Role of Directors
Shareholders, Directors, and Company Structure
Shareholders usually grant broad management authority to the board of directors, typically reserving only major decisions for shareholder approval. This delegation enables directors to manage day-to-day affairs, although shareholders hold ultimate control and can remove directors if necessary. While directors manage the company, shareholders’ powers are generally limited to major decisions, without directly interfering in management.
Board of Directors
The board is responsible for strategic oversight, comprising executive and/or non-executive directors. Executive directors actively manage operations, while non-executive directors supervise. Boards may delegate powers to managing directors or chief executives, allowing professional executives to operate the business. The board must include at least one company secretary, but a sole director cannot act as secretary.

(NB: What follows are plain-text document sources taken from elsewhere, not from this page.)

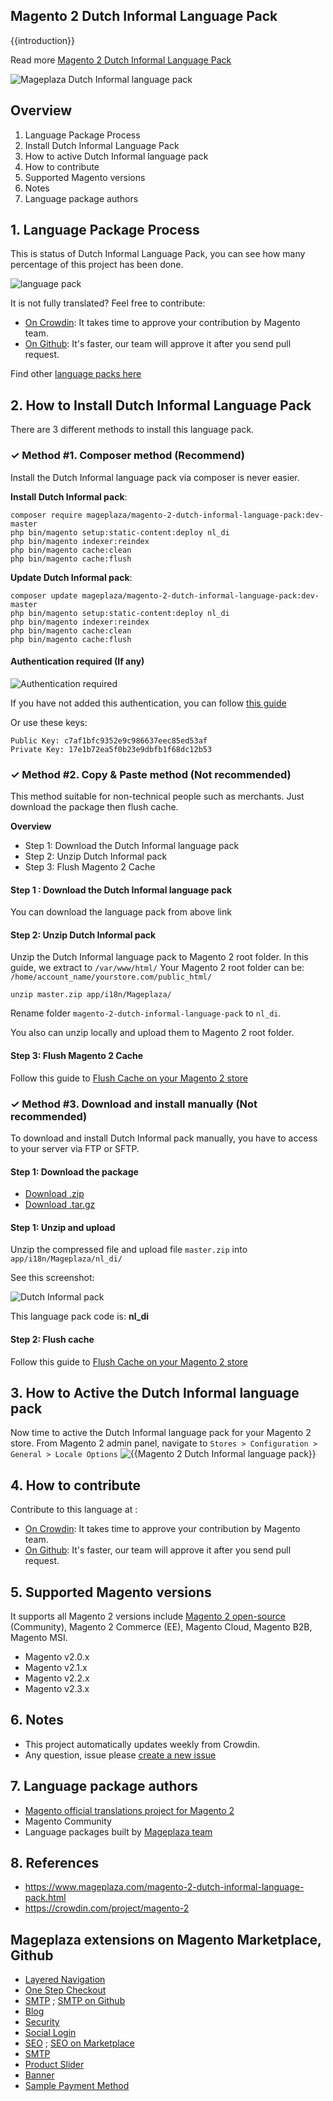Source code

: ## Magento 2 Dutch Informal Language Pack

{{introduction}}

Read more [Magento 2 Dutch Informal Language Pack](https://www.mageplaza.com/magento-2-dutch-informal-language-pack.html)

![Mageplaza Dutch Informal language pack](https://cdn3.mageplaza.com/media/general/qjWPj1W.png)

## Overview

1. Language Package Process
2. Install Dutch Informal Language Pack
3. How to active Dutch Informal language pack
4. How to contribute
5. Supported Magento versions
6. Notes
7. Language package authors

## 1. Language Package Process

This is status of Dutch Informal Language Pack, you can see how many percentage of this project has been done.

![language pack](http://progressed.io/bar/93?title=translated)

It is not fully translated? Feel free to contribute:
- [On Crowdin](https://crowdin.com/project/magento-2): It takes time to approve your contribution by Magento team.
- [On Github](https://github.com/mageplaza/magento-2-dutch-informal-language-pack/blob/master/HOW-TO-CONTRIBUTE.md): It's faster, our team will approve it after you send pull request.


Find other [language packs here](https://www.mageplaza.com/kb/magento-2-language-pack/)

## 2. How to Install Dutch Informal Language Pack

There are 3 different methods to install this language pack.

### ✓ Method #1. Composer method (Recommend)
Install the Dutch Informal language pack via composer is never easier.

**Install Dutch Informal pack**:

```
composer require mageplaza/magento-2-dutch-informal-language-pack:dev-master
php bin/magento setup:static-content:deploy nl_di
php bin/magento indexer:reindex
php bin/magento cache:clean
php bin/magento cache:flush

```


**Update  Dutch Informal pack**:

```
composer update mageplaza/magento-2-dutch-informal-language-pack:dev-master
php bin/magento setup:static-content:deploy nl_di
php bin/magento indexer:reindex
php bin/magento cache:clean
php bin/magento cache:flush

```

#### Authentication required (If any)

![Authentication required](https://cdn.mageplaza.com/media/general/dmryiPk.png)

If you have not added this authentication, you can follow [this guide](http://devdocs.magento.com/guides/v2.0/install-gde/prereq/connect-auth.html)

Or use these keys:

```
Public Key: c7af1bfc9352e9c986637eec85ed53af
Private Key: 17e1b72ea5f0b23e9dbfb1f68dc12b53
```



### ✓ Method #2. Copy & Paste method (Not recommended)

This method suitable for non-technical people such as merchants. Just download the package then flush cache.

**Overview**

- Step 1: Download the Dutch Informal language pack
- Step 2: Unzip Dutch Informal pack
- Step 3: Flush Magento 2 Cache

#### Step 1 : Download the Dutch Informal language pack

You can download the language pack from above link

#### Step 2: Unzip Dutch Informal pack

Unzip the Dutch Informal language pack to Magento 2 root folder. In this guide, we extract to `/var/www/html/`
Your Magento 2 root folder can be: `/home/account_name/yourstore.com/public_html/`

```
unzip master.zip app/i18n/Mageplaza/
```

Rename folder `magento-2-dutch-informal-language-pack` to `nl_di`.


You also can unzip locally and upload them to Magento 2 root folder.

#### Step 3: Flush Magento 2 Cache

Follow this guide to [Flush Cache on your Magento 2 store](https://www.mageplaza.com/kb/how-flush-enable-disable-cache.html)


### ✓ Method #3. Download and install manually (Not recommended)

To download and install Dutch Informal pack manually, you have to access to your server via FTP or SFTP.

#### Step 1: Download the package

- [Download .zip](https://github.com/mageplaza/magento-2-dutch-informal-language-pack/archive/master.zip)
- [Download .tar.gz](https://github.com/mageplaza/magento-2-dutch-informal-language-pack/tarball/master)

#### Step 1: Unzip and upload

Unzip the compressed file and upload file `master.zip` into `app/i18n/Mageplaza/nl_di/`

See this screenshot:

![Dutch Informal pack](https://cdn3.mageplaza.com/media/general/language-pack.png)

This language pack code is: **nl_di**

#### Step 2: Flush cache

Follow this guide to [Flush Cache on your Magento 2 store](https://www.mageplaza.com/kb/how-flush-enable-disable-cache.html)


## 3. How to Active the Dutch Informal language pack 

Now time to active the Dutch Informal language pack for your Magento 2 store. From Magento 2 admin panel, navigate to `Stores > Configuration > General > Locale Options`
![{{Magento 2 Dutch Informal language pack}}](https://cdn.mageplaza.com/media/general/aPSUA0l.png)


## 4. How to contribute

Contribute to this language at :
- [On Crowdin](https://crowdin.com/project/magento-2): It takes time to approve your contribution by Magento team.
- [On Github](https://github.com/mageplaza/magento-2-dutch-informal-language-pack/blob/master/HOW-TO-CONTRIBUTE.md): It's faster, our team will approve it after you send pull request.


## 5. Supported Magento versions

It supports all Magento 2 versions include [Magento 2 open-source](https://www.mageplaza.com/download-magento/) (Community), Magento 2 Commerce (EE), Magento Cloud, Magento B2B, Magento MSI.


- Magento v2.0.x
- Magento v2.1.x
- Magento v2.2.x
- Magento v2.3.x



## 6. Notes 

- This project automatically updates weekly from Crowdin.
- Any question, issue please [create a new issue](https://github.com/mageplaza/magento-2-dutch-informal-language-pack/issues/new)

## 7. Language package authors

- [Magento official translations project for Magento 2](https://crowdin.com/project/magento-2)
- Magento Community
- Language packages built by [Mageplaza team](https://www.mageplaza.com/)


## 8. References 

- https://www.mageplaza.com/magento-2-dutch-informal-language-pack.html
- https://crowdin.com/project/magento-2



## Mageplaza extensions on Magento Marketplace, Github


- [Layered Navigation](https://marketplace.magento.com/mageplaza-layered-navigation-m2.html)
- [One Step Checkout](https://marketplace.magento.com/mageplaza-magento-2-one-step-checkout-extension.html)
- [SMTP](https://marketplace.magento.com/mageplaza-module-smtp.html) ; [SMTP on Github](https://github.com/mageplaza/magento-2-smtp)
- [Blog](https://github.com/mageplaza/magento-2-blog)
- [Security](https://marketplace.magento.com/mageplaza-module-security.html)
- [Social Login](https://github.com/mageplaza/magento-2-social-login)
- [SEO](https://github.com/mageplaza/magento-2-seo) ; [SEO on Marketplace](https://marketplace.magento.com/mageplaza-magento-2-seo-extension.html)
- [SMTP](https://github.com/mageplaza/magento-2-smtp)
- [Product Slider](https://github.com/mageplaza/magento-2-product-slider)
- [Banner](https://github.com/mageplaza/magento-2-banner-slider)
- [Sample Payment Method](https://github.com/mageplaza/magento-2-sample-payment-method)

Director Responsibilities and Appointments
Directors owe fiduciary duties to the company, not individual shareholders. In cases of insolvency, directors may face personal liability for wrongful trading. Directors, shadow directors, and de facto directors (who act without formal appointment) are subject to these statutory duties and may be restricted from future roles if they breach obligations.
Special Roles and Restrictions
Shadow directors influence decisions without formal titles, and de facto directors operate in director roles unofficially. Both assume the same responsibilities and liabilities as registered directors. Directors are appointed through general meetings or specified procedures, with the company required to notify the Companies Registration Office (CRO) of new appointments or terminations.